摘要

In the past several decades, experimentalists have proposed a large number of correlations to estimate steam condensation rates in the presence of noncondensable gases in free convection regimes. These correlations are largely empirical, and usually of limited scope, which often leads to their use outside their range of validity, thus incurring the risk of significant errors. In this investigation, we disregard the correlations altogether, and instead go back to their underlying original data, consolidate them in a single set, and propose a generalized correlation that is compatible with the heat and mass transfer analogy. This best-estimate correlation for steam-air mixtures, based on six different investigations and 350 data points, covers two orders of magnitude in the heat transfer coefficient, and is valid for pressures up to 20 bars and steam mass fraction from 0.1 to 0.95. The consolidated raw data are self-consistent and collapse around a curve with a standard deviation of 16%, thus well within typical experimental error bands.
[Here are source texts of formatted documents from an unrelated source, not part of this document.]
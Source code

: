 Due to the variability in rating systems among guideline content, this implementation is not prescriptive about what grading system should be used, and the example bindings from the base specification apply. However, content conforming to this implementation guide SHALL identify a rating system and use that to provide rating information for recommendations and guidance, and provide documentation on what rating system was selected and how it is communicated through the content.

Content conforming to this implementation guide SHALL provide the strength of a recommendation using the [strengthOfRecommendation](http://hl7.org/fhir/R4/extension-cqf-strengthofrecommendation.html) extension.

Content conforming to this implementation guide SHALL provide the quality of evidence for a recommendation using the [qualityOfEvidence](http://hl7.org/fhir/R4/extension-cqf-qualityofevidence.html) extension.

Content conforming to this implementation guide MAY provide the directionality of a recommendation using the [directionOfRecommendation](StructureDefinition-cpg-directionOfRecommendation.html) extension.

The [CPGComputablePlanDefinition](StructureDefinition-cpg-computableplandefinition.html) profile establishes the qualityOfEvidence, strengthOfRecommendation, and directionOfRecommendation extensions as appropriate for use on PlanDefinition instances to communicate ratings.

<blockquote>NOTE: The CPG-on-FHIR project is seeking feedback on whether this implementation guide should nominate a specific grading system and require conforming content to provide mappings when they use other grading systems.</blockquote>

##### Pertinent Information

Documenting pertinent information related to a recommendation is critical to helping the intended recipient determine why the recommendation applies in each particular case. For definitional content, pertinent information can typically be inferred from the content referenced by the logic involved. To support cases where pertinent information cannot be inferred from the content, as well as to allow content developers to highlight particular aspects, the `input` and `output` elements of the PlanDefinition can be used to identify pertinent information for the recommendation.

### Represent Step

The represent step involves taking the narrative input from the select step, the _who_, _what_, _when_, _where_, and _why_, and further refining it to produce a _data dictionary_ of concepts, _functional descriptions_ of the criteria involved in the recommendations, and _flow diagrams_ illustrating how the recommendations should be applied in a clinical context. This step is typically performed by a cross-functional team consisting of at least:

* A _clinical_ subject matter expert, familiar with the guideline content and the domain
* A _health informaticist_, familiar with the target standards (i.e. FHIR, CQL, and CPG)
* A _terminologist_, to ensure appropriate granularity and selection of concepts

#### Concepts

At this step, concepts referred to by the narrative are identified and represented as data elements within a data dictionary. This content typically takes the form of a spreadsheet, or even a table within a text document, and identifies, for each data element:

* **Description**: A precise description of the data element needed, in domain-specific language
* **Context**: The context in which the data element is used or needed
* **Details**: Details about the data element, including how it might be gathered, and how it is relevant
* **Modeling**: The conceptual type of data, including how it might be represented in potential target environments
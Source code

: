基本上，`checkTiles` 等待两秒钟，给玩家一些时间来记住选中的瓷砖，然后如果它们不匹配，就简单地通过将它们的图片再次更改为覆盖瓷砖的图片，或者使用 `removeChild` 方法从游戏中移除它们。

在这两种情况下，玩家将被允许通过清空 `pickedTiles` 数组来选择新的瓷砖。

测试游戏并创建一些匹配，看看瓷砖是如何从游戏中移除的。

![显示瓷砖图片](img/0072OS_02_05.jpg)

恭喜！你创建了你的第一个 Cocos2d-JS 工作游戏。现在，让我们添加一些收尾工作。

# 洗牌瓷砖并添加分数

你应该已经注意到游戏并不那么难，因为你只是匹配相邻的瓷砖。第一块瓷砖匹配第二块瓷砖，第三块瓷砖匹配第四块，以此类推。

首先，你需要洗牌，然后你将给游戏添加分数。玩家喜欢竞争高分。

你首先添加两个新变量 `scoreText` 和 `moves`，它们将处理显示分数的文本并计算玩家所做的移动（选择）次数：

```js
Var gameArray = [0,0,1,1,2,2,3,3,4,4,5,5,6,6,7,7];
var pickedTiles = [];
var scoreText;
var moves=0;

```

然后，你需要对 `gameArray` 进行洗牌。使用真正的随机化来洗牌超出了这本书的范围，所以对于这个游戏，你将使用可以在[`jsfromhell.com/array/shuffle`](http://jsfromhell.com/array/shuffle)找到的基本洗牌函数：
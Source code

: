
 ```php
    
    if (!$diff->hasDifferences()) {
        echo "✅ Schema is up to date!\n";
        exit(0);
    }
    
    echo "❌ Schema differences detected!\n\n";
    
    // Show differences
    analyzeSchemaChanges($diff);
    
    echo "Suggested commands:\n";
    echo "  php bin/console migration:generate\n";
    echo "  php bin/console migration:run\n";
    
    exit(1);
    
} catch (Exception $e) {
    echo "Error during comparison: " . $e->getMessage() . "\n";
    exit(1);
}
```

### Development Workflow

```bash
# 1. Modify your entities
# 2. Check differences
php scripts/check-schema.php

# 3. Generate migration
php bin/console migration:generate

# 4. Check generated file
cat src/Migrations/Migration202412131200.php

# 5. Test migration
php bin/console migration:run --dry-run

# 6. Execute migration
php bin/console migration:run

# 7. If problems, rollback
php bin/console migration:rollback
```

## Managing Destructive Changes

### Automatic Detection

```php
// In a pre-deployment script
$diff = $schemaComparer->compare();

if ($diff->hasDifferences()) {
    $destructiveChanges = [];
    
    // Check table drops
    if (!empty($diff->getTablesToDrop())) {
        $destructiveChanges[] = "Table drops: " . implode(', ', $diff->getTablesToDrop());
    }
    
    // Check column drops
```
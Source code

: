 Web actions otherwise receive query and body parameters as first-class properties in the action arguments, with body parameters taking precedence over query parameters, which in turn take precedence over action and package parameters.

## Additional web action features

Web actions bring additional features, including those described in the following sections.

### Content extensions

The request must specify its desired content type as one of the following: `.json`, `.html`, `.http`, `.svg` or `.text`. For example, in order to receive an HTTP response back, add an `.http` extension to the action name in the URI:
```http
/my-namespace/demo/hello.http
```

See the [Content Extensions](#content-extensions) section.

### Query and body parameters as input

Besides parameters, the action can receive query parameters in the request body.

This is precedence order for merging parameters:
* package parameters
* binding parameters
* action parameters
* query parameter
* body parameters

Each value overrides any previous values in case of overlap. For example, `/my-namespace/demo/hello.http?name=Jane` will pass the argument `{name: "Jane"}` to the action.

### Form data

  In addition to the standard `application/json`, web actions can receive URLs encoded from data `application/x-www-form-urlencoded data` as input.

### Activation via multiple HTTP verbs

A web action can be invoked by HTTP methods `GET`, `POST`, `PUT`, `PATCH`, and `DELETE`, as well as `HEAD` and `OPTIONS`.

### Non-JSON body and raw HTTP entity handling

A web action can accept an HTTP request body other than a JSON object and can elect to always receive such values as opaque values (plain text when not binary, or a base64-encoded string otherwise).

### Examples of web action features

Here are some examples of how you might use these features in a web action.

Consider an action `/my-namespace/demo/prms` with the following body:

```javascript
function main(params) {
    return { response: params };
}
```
This demonstrates that there is no physical justification for the large deviations (factor 2 or more) observed sometimes when one compares the heat transfer coefficients predicted by different empirical correlations. Finally, the generalized correlation also shows that in the special case when the noncondensable gas density is held constant as the steam content is varied, the heat transfer coefficient can be expressed solely in terms of the steam to noncondensable gas density ratios.